*** Begin section ***
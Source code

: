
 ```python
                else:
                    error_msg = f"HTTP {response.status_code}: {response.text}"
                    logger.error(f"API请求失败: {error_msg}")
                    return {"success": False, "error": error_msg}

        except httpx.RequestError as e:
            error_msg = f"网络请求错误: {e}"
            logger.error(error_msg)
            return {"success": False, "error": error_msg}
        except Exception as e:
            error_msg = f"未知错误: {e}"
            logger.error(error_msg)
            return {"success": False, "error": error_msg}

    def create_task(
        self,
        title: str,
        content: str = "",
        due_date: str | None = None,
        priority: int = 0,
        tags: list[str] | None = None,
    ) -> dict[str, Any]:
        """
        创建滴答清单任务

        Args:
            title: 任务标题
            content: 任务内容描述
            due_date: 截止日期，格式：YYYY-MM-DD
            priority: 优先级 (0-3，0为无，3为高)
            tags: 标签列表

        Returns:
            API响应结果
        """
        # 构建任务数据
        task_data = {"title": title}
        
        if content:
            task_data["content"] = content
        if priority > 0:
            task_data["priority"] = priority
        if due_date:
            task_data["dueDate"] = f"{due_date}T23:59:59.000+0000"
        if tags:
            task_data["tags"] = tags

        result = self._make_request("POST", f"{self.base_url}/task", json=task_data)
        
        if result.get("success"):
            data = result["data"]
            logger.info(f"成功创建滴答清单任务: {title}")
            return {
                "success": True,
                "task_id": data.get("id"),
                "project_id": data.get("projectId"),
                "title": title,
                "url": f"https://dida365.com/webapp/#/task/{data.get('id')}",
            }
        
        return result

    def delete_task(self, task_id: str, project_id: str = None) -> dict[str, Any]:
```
*** End section ***
_WORK ITEM_. What lines of the preceding data include the string "content"? Pull them out.

_RESULT FOR THIS EXERCISE_.
        content: str = "",
            content: 任务内容描述
        if content:
            task_data["content"] = content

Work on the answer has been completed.